** Task directions **
Your job with the data below is to output exactly the lines from the one holding "THE SOFTWARE IS PROVIDED" down to the one holding "pop-up window which", both included, and no others.

[Dataset entries]
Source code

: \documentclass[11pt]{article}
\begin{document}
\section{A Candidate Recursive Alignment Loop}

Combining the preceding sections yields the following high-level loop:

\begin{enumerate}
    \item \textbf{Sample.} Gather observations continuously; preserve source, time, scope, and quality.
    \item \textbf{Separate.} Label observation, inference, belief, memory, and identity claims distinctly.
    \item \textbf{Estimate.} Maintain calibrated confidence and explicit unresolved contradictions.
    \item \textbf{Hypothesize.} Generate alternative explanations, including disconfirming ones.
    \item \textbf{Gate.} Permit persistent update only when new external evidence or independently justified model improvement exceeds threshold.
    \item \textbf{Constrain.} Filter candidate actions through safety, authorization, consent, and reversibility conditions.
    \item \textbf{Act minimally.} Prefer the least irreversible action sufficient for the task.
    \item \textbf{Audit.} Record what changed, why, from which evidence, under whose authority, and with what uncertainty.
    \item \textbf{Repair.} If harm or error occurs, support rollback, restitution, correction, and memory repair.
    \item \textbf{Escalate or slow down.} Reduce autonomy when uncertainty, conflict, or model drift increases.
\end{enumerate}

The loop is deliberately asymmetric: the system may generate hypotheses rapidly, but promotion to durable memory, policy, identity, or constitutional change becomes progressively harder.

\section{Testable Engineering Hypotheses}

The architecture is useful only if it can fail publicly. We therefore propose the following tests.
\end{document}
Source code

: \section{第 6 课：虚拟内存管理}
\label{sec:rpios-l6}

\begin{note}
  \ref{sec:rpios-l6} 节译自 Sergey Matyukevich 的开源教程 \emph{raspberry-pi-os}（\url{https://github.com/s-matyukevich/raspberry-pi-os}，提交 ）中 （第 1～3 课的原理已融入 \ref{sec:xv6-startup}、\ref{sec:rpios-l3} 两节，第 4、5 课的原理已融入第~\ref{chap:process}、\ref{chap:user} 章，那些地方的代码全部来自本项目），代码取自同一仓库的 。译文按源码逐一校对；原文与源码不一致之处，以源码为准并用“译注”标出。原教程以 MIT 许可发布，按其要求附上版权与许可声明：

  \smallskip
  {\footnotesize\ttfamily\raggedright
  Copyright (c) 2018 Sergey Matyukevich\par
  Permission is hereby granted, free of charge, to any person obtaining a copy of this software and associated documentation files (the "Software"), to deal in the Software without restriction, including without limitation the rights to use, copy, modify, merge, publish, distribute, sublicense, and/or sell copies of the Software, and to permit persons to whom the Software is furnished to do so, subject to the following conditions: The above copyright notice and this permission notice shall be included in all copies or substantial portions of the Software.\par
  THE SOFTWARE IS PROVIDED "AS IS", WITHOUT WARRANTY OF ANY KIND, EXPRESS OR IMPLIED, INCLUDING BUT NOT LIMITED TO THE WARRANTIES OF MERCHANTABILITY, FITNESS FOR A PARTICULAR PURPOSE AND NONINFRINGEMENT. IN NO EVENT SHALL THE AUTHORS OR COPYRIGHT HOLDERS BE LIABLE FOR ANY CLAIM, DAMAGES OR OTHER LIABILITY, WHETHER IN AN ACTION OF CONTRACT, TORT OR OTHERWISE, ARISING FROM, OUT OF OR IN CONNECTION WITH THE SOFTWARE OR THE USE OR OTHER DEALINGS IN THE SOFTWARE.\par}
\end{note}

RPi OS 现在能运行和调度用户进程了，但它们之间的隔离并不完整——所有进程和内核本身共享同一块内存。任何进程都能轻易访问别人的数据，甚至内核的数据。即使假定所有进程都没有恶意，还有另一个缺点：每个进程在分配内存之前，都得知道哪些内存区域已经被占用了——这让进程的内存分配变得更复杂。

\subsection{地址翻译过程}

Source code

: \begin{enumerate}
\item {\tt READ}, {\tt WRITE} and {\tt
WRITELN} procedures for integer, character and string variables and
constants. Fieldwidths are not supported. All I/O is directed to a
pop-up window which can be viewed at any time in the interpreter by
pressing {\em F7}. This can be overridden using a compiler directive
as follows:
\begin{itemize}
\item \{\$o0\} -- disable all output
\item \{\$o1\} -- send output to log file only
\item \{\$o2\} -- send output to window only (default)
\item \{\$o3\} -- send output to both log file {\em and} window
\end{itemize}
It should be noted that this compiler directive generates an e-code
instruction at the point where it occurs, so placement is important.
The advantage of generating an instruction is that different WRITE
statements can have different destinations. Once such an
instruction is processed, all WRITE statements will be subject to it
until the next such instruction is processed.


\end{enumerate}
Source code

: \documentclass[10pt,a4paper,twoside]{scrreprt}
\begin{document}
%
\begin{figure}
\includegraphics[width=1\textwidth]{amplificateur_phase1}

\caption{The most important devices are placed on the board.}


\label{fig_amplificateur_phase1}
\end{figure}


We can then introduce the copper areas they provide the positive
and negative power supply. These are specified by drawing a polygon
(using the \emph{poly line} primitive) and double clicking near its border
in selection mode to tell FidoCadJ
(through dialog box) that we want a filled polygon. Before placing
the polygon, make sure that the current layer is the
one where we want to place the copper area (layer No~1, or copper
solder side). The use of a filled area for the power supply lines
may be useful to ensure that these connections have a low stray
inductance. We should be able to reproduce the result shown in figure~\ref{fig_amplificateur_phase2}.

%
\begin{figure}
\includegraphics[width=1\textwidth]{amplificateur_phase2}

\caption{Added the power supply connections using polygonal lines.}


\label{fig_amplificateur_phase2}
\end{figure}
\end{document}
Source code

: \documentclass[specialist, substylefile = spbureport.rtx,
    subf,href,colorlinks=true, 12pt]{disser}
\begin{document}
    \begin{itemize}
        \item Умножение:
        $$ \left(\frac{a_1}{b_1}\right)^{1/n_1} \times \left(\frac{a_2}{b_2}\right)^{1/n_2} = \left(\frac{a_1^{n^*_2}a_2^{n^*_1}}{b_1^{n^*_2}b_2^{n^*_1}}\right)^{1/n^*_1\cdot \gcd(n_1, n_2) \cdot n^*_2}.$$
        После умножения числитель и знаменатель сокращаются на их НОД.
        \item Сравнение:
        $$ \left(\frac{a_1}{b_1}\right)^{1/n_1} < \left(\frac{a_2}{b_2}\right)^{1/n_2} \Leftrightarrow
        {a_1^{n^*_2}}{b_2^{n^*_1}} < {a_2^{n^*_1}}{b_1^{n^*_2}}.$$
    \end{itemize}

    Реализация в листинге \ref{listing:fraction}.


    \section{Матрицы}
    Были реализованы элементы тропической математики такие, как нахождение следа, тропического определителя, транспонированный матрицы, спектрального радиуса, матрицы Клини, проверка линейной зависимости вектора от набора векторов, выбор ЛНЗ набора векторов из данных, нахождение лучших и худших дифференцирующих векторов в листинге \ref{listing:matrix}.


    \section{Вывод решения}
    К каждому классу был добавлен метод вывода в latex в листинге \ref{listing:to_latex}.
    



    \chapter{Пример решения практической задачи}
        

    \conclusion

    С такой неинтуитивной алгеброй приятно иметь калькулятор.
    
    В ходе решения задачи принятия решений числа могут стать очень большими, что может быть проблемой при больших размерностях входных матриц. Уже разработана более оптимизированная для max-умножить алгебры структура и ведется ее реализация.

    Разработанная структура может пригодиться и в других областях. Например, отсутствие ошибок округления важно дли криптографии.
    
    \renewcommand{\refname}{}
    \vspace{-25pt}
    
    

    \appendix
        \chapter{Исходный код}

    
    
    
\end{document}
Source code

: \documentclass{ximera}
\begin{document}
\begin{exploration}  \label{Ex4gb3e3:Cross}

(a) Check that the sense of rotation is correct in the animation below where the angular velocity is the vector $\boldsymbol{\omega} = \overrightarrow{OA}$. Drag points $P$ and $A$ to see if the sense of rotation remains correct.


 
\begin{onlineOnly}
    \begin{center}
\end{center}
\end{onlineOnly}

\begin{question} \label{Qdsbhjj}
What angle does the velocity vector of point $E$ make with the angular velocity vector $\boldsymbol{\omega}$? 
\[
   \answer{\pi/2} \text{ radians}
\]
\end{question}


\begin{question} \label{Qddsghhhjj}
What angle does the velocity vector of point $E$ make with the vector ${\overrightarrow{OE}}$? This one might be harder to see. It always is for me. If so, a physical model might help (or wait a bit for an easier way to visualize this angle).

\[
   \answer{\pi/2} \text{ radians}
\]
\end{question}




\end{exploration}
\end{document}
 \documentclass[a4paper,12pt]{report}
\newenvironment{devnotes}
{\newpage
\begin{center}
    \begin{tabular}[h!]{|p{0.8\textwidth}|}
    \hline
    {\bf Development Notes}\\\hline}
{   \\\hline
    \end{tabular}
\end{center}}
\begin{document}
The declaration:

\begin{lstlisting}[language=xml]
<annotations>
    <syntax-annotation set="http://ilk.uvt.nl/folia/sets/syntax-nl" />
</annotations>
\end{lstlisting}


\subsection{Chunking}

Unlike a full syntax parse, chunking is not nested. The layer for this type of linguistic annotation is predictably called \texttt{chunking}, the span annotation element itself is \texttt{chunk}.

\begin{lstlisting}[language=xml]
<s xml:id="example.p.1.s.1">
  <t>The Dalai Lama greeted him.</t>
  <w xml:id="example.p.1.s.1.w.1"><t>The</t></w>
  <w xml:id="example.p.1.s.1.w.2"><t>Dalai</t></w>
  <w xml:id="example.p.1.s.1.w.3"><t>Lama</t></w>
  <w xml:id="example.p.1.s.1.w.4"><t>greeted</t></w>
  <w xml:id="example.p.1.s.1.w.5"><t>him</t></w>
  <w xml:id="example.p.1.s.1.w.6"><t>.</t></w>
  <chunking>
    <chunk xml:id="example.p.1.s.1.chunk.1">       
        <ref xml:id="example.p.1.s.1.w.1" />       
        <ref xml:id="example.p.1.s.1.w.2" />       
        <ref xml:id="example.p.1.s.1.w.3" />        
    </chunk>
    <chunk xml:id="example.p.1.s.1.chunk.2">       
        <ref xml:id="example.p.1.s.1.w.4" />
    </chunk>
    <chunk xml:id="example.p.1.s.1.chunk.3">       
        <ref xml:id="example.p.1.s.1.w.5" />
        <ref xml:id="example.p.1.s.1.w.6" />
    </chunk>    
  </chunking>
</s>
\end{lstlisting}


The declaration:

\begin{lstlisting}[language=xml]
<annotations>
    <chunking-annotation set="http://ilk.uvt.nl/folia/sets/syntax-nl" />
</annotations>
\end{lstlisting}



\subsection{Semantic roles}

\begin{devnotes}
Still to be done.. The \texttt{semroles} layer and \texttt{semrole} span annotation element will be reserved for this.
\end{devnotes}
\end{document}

** Reply **
  THE SOFTWARE IS PROVIDED "AS IS", WITHOUT WARRANTY OF ANY KIND, EXPRESS OR IMPLIED, INCLUDING BUT NOT LIMITED TO THE WARRANTIES OF MERCHANTABILITY, FITNESS FOR A PARTICULAR PURPOSE AND NONINFRINGEMENT. IN NO EVENT SHALL THE AUTHORS OR COPYRIGHT HOLDERS BE LIABLE FOR ANY CLAIM, DAMAGES OR OTHER LIABILITY, WHETHER IN AN ACTION OF CONTRACT, TORT OR OTHERWISE, ARISING FROM, OUT OF OR IN CONNECTION WITH THE SOFTWARE OR THE USE OR OTHER DEALINGS IN THE SOFTWARE.\par}
\end{note}

RPi OS 现在能运行和调度用户进程了，但它们之间的隔离并不完整——所有进程和内核本身共享同一块内存。任何进程都能轻易访问别人的数据，甚至内核的数据。即使假定所有进程都没有恶意，还有另一个缺点：每个进程在分配内存之前，都得知道哪些内存区域已经被占用了——这让进程的内存分配变得更复杂。

\subsection{地址翻译过程}

Source code

: \begin{enumerate}
\item {\tt READ}, {\tt WRITE} and {\tt
WRITELN} procedures for integer, character and string variables and
constants. Fieldwidths are not supported. All I/O is directed to a
pop-up window which can be viewed at any time in the interpreter by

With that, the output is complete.